Having enjoyed success with its sporty Centro models, Palm Inc. is taking some of the lessons it learned there back to its Treo business line: The Palm Treo Pro integrates certain Centro design elements with the Windows Mobile 6.1 operating system and with the more robust features of contemporary BlackBerries to produce a sleek smart phone built with the image-conscious corporate user in mind.
All of that style and power doesn’t come cheap, however. The Palm Treo Pro debuts at US $549 ($643 CAD). In part, that’s because it’s being sold unlocked, meaning that you don’t get the type of carrier subsidy that has made the iPhone 3G so affordable.
On the other hand, you can use it on any GSM carrier worldwide simply by inserting that carrier’s SIM card into the unit. This flexibility is great for frequent travelers — you’re not tied to a carrier or a long-term plan, and you can pop in an overseas carrier’s SIM card to keep costs down (if you don’t mind changing your phone number).
The Treo Pro supports virtually all of the wireless connectivity a person could ask for today: Wi-Fi, GPS, quad-band (world) voice and high-speed HSDPA/UMTS data networks (in the U.S., AT&T Wireless is the only nationwide carrier to support this GSM-family high-speed technology).
In my tests, the Treo Pro delivered adequate (though not outstanding) phone call quality. Unlike the iPhone 3G, the Treo Pro has a removable rechargeable battery, which is rated at 1500 mAh.
The Treo Pro’s battery provided four hours, 25 minutes of talk-time in our lab tests, poorer than the average PDA phone we’ve tested recently, but 3G phones tend to have a shorter battery life than non-3G phones.
The Treo Pro is exceptionally small, skinny and light for a business phone, checking in at 2.4 inches wide, 4.5 inches tall and a mere 0.5-inch thick; it weighs 4.7 ounces. The glossy black phone includes both a hardware keyboard and a transflective 320-by-320-pixel touch screen, which looks crisp and bright.
A handy dedicated button on the right side lets you turn Wi-Fi off and on. The unit comes with 256MB of built-in flash ROM and 128MB of RAM, so most users will want to add a microSD card to accommodate more music, images, videos and apps.
The Treo Pro supports expansion cards with up to 32GB of capacity, far more than most people will need (even the iPhone 3G supports only up to 16GB).

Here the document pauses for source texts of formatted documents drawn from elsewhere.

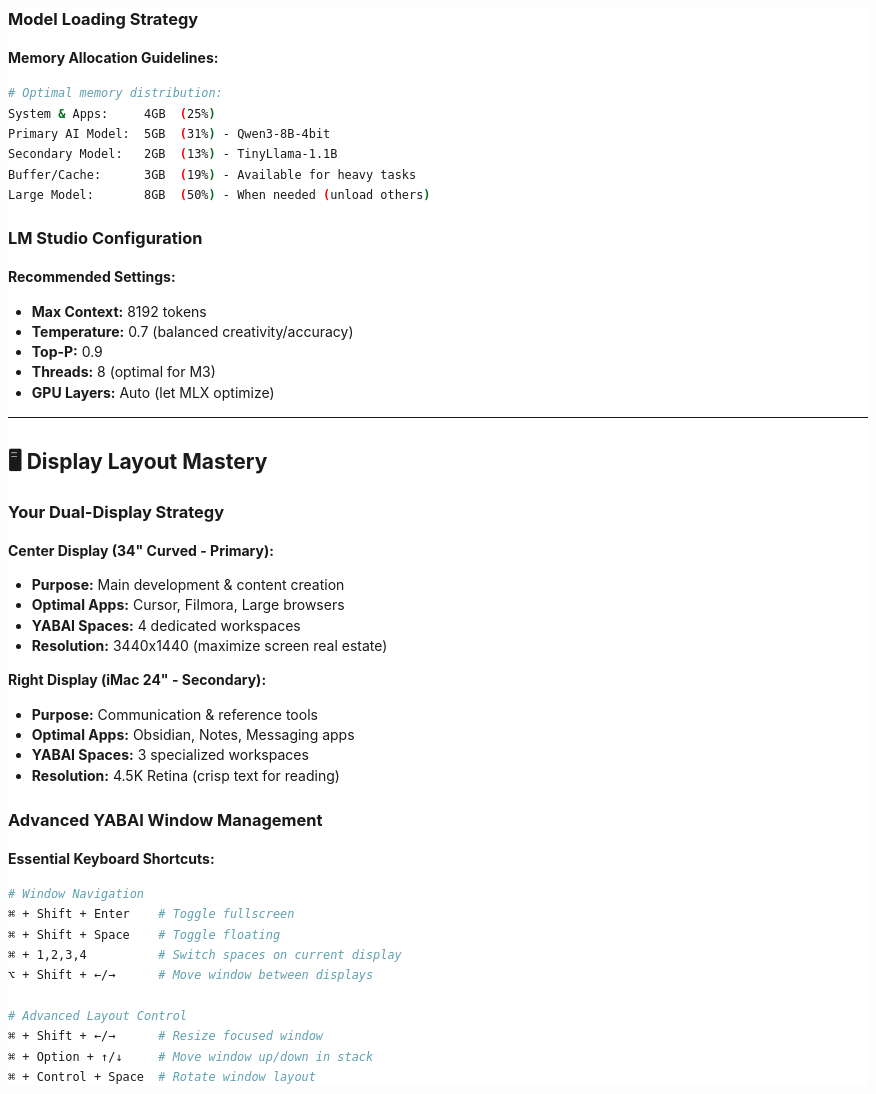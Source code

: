 ### Model Loading Strategy

**Memory Allocation Guidelines:**
```bash
# Optimal memory distribution:
System & Apps:     4GB  (25%)
Primary AI Model:  5GB  (31%) - Qwen3-8B-4bit
Secondary Model:   2GB  (13%) - TinyLlama-1.1B  
Buffer/Cache:      3GB  (19%) - Available for heavy tasks
Large Model:       8GB  (50%) - When needed (unload others)
```

### LM Studio Configuration

**Recommended Settings:**
- **Max Context:** 8192 tokens
- **Temperature:** 0.7 (balanced creativity/accuracy)
- **Top-P:** 0.9
- **Threads:** 8 (optimal for M3)
- **GPU Layers:** Auto (let MLX optimize)

---

## 🖥️ Display Layout Mastery

### Your Dual-Display Strategy

**Center Display (34" Curved - Primary):**
- **Purpose:** Main development & content creation
- **Optimal Apps:** Cursor, Filmora, Large browsers
- **YABAI Spaces:** 4 dedicated workspaces
- **Resolution:** 3440x1440 (maximize screen real estate)

**Right Display (iMac 24" - Secondary):**
- **Purpose:** Communication & reference tools
- **Optimal Apps:** Obsidian, Notes, Messaging apps
- **YABAI Spaces:** 3 specialized workspaces
- **Resolution:** 4.5K Retina (crisp text for reading)

### Advanced YABAI Window Management

**Essential Keyboard Shortcuts:**
```bash
# Window Navigation
⌘ + Shift + Enter    # Toggle fullscreen
⌘ + Shift + Space    # Toggle floating
⌘ + 1,2,3,4          # Switch spaces on current display
⌥ + Shift + ←/→      # Move window between displays

# Advanced Layout Control
⌘ + Shift + ←/→      # Resize focused window
⌘ + Option + ↑/↓     # Move window up/down in stack
⌘ + Control + Space  # Rotate window layout
```
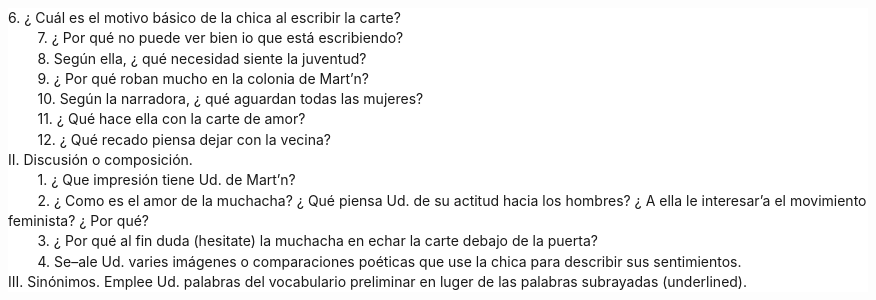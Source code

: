 </font>
6. ¿ Cuál es el motivo básico de la chica al escribir la carte?
<dt>
<font color="#ffffff" style="visibility:hidden;">
____
</font>
7. ¿ Por qué no puede ver bien io que está escribiendo?
<dt>
<font color="#ffffff" style="visibility:hidden;">
____
</font>
8. Según ella, ¿ qué necesidad siente la juventud?
<dt>
<font color="#ffffff" style="visibility:hidden;">
____
</font>
9. ¿ Por qué roban mucho en la colonia de Mart’n?
<dt>
<font color="#ffffff" style="visibility:hidden;">
____
</font>
10. Según la narradora, ¿ qué aguardan todas las mujeres?
<dt>
<font color="#ffffff" style="visibility:hidden;">
____
</font>
11. ¿ Qué hace ella con la carte de amor?
<dt>
<font color="#ffffff" style="visibility:hidden;">
____
</font>
12. ¿ Qué recado piensa dejar con la vecina?
<dt>
II. Discusión o composición.
<dt>
<font color="#ffffff" style="visibility:hidden;">
____
</font>
1. ¿ Que impresión tiene Ud. de Mart’n?
<dt>
<font color="#ffffff" style="visibility:hidden;">
____
</font>
2. ¿ Como es el amor de la muchacha? ¿ Qué piensa Ud. de su actitud hacia los hombres? ¿ A ella le interesar’a el movimiento feminista? ¿ Por qué?
<dt>
<font color="#ffffff" style="visibility:hidden;">
____
</font>
3. ¿ Por qué al fin duda (hesitate) la muchacha en echar la carte debajo de la puerta?
<dt>
<font color="#ffffff" style="visibility:hidden;">
____
</font>
4. Se–ale Ud. varies imágenes o comparaciones poéticas que use la chica para describir sus sentimientos.
<dt>
III. Sinónimos. Emplee Ud. palabras del vocabulario preliminar en luger de las palabras subrayadas (underlined).
<dt>
<font color="#ffffff" style="visibility:hidden;">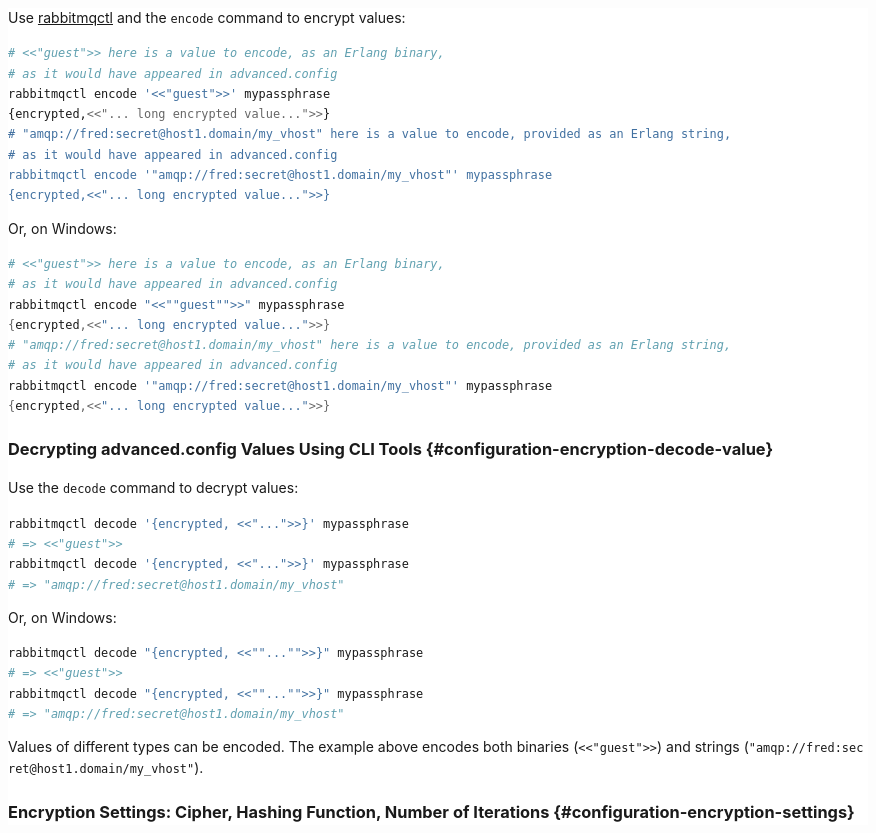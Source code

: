 Use [rabbitmqctl](./cli) and the `encode`
command to encrypt values:

```bash
# <<"guest">> here is a value to encode, as an Erlang binary,
# as it would have appeared in advanced.config
rabbitmqctl encode '<<"guest">>' mypassphrase
{encrypted,<<"... long encrypted value...">>}
# "amqp://fred:secret@host1.domain/my_vhost" here is a value to encode, provided as an Erlang string,
# as it would have appeared in advanced.config
rabbitmqctl encode '"amqp://fred:secret@host1.domain/my_vhost"' mypassphrase
{encrypted,<<"... long encrypted value...">>}
```

Or, on Windows:

```PowerShell
# <<"guest">> here is a value to encode, as an Erlang binary,
# as it would have appeared in advanced.config
rabbitmqctl encode "<<""guest"">>" mypassphrase
{encrypted,<<"... long encrypted value...">>}
# "amqp://fred:secret@host1.domain/my_vhost" here is a value to encode, provided as an Erlang string,
# as it would have appeared in advanced.config
rabbitmqctl encode '"amqp://fred:secret@host1.domain/my_vhost"' mypassphrase
{encrypted,<<"... long encrypted value...">>}
```

### Decrypting advanced.config Values Using CLI Tools {#configuration-encryption-decode-value}

Use the `decode` command to decrypt values:

```bash
rabbitmqctl decode '{encrypted, <<"...">>}' mypassphrase
# => <<"guest">>
rabbitmqctl decode '{encrypted, <<"...">>}' mypassphrase
# => "amqp://fred:secret@host1.domain/my_vhost"
```

Or, on Windows:

```PowerShell
rabbitmqctl decode "{encrypted, <<""..."">>}" mypassphrase
# => <<"guest">>
rabbitmqctl decode "{encrypted, <<""..."">>}" mypassphrase
# => "amqp://fred:secret@host1.domain/my_vhost"
```

Values of different types can be encoded. The example above encodes
both binaries (`<<"guest">>`) and strings
(`"amqp://fred:secret@host1.domain/my_vhost"`).

### Encryption Settings: Cipher, Hashing Function, Number of Iterations {#configuration-encryption-settings}
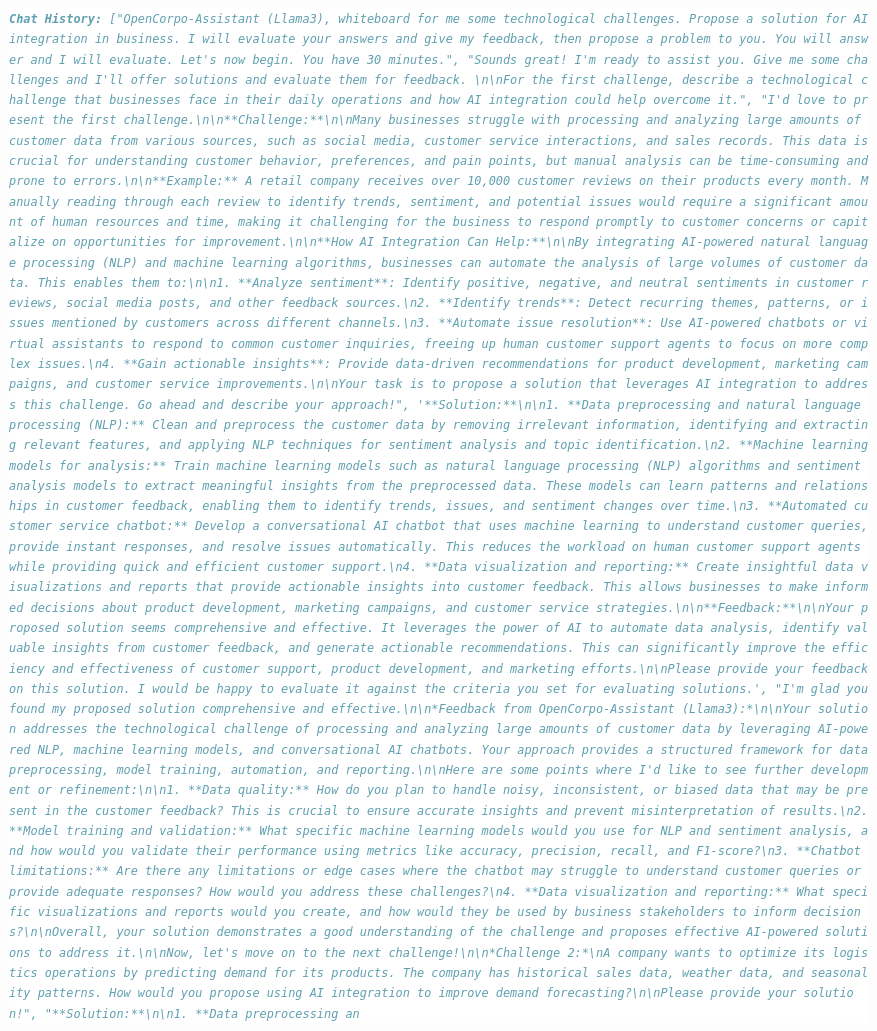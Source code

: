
  ```md
 Chat History: ["OpenCorpo-Assistant (Llama3), whiteboard for me some technological challenges. Propose a solution for AI integration in business. I will evaluate your answers and give my feedback, then propose a problem to you. You will answer and I will evaluate. Let's now begin. You have 30 minutes.", "Sounds great! I'm ready to assist you. Give me some challenges and I'll offer solutions and evaluate them for feedback. \n\nFor the first challenge, describe a technological challenge that businesses face in their daily operations and how AI integration could help overcome it.", "I'd love to present the first challenge.\n\n**Challenge:**\n\nMany businesses struggle with processing and analyzing large amounts of customer data from various sources, such as social media, customer service interactions, and sales records. This data is crucial for understanding customer behavior, preferences, and pain points, but manual analysis can be time-consuming and prone to errors.\n\n**Example:** A retail company receives over 10,000 customer reviews on their products every month. Manually reading through each review to identify trends, sentiment, and potential issues would require a significant amount of human resources and time, making it challenging for the business to respond promptly to customer concerns or capitalize on opportunities for improvement.\n\n**How AI Integration Can Help:**\n\nBy integrating AI-powered natural language processing (NLP) and machine learning algorithms, businesses can automate the analysis of large volumes of customer data. This enables them to:\n\n1. **Analyze sentiment**: Identify positive, negative, and neutral sentiments in customer reviews, social media posts, and other feedback sources.\n2. **Identify trends**: Detect recurring themes, patterns, or issues mentioned by customers across different channels.\n3. **Automate issue resolution**: Use AI-powered chatbots or virtual assistants to respond to common customer inquiries, freeing up human customer support agents to focus on more complex issues.\n4. **Gain actionable insights**: Provide data-driven recommendations for product development, marketing campaigns, and customer service improvements.\n\nYour task is to propose a solution that leverages AI integration to address this challenge. Go ahead and describe your approach!", '**Solution:**\n\n1. **Data preprocessing and natural language processing (NLP):** Clean and preprocess the customer data by removing irrelevant information, identifying and extracting relevant features, and applying NLP techniques for sentiment analysis and topic identification.\n2. **Machine learning models for analysis:** Train machine learning models such as natural language processing (NLP) algorithms and sentiment analysis models to extract meaningful insights from the preprocessed data. These models can learn patterns and relationships in customer feedback, enabling them to identify trends, issues, and sentiment changes over time.\n3. **Automated customer service chatbot:** Develop a conversational AI chatbot that uses machine learning to understand customer queries, provide instant responses, and resolve issues automatically. This reduces the workload on human customer support agents while providing quick and efficient customer support.\n4. **Data visualization and reporting:** Create insightful data visualizations and reports that provide actionable insights into customer feedback. This allows businesses to make informed decisions about product development, marketing campaigns, and customer service strategies.\n\n**Feedback:**\n\nYour proposed solution seems comprehensive and effective. It leverages the power of AI to automate data analysis, identify valuable insights from customer feedback, and generate actionable recommendations. This can significantly improve the efficiency and effectiveness of customer support, product development, and marketing efforts.\n\nPlease provide your feedback on this solution. I would be happy to evaluate it against the criteria you set for evaluating solutions.', "I'm glad you found my proposed solution comprehensive and effective.\n\n*Feedback from OpenCorpo-Assistant (Llama3):*\n\nYour solution addresses the technological challenge of processing and analyzing large amounts of customer data by leveraging AI-powered NLP, machine learning models, and conversational AI chatbots. Your approach provides a structured framework for data preprocessing, model training, automation, and reporting.\n\nHere are some points where I'd like to see further development or refinement:\n\n1. **Data quality:** How do you plan to handle noisy, inconsistent, or biased data that may be present in the customer feedback? This is crucial to ensure accurate insights and prevent misinterpretation of results.\n2. **Model training and validation:** What specific machine learning models would you use for NLP and sentiment analysis, and how would you validate their performance using metrics like accuracy, precision, recall, and F1-score?\n3. **Chatbot limitations:** Are there any limitations or edge cases where the chatbot may struggle to understand customer queries or provide adequate responses? How would you address these challenges?\n4. **Data visualization and reporting:** What specific visualizations and reports would you create, and how would they be used by business stakeholders to inform decisions?\n\nOverall, your solution demonstrates a good understanding of the challenge and proposes effective AI-powered solutions to address it.\n\nNow, let's move on to the next challenge!\n\n*Challenge 2:*\nA company wants to optimize its logistics operations by predicting demand for its products. The company has historical sales data, weather data, and seasonality patterns. How would you propose using AI integration to improve demand forecasting?\n\nPlease provide your solution!", "**Solution:**\n\n1. **Data preprocessing an
 ```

The keyboard, in particular, reflects the Centro influence. Though small, the keys have a plastic veneer that helps prevent fingers from sliding about.
I did find the Palm’s button layout confusing at times. I kept tapping the blank area below the screen’s softkeys, which never produced a response. The Palm also got warm rather quickly.
Palm’s home screen provided some welcome tweaks to Windows Mobile. Most notably, an icon in the upper-right corner of the Today screen lets you view all running apps and shut down ones you don’t need.
This addresses an ongoing annoyance with Windows Mobile: It doesn’t automatically clean up after itself, which can drain memory and slow the device down.
Palm provides a standard 3.5mm stereo headset jack and a reasonably good ear-bud headset. In my hands-on experience, the quality of audio and video playback was acceptable. The included 2-megapixel camera was adequate.
Palm preinstalls TeleNav navigation software, but to use it you must pay US $10 a month. In my tests, it worked well, delivering good turn-by-turn voice guidance. The Treo Pro also includes GPS-assist software to help it get fixes faster, plus Google Maps, which can use GPS to show your location.
Google Maps can create driving directions, but it doesn’t provide turn-by-turn voice navigation.
The Treo Pro has plenty of pluses: svelte good looks, bundled GPS software, a standard earphone jack and easy Windows Mobile app shutdown. But the Treo Pro’s heat issue worries me, and its high unlocked price tag could turn off anyone whose corporate IT department isn’t buying.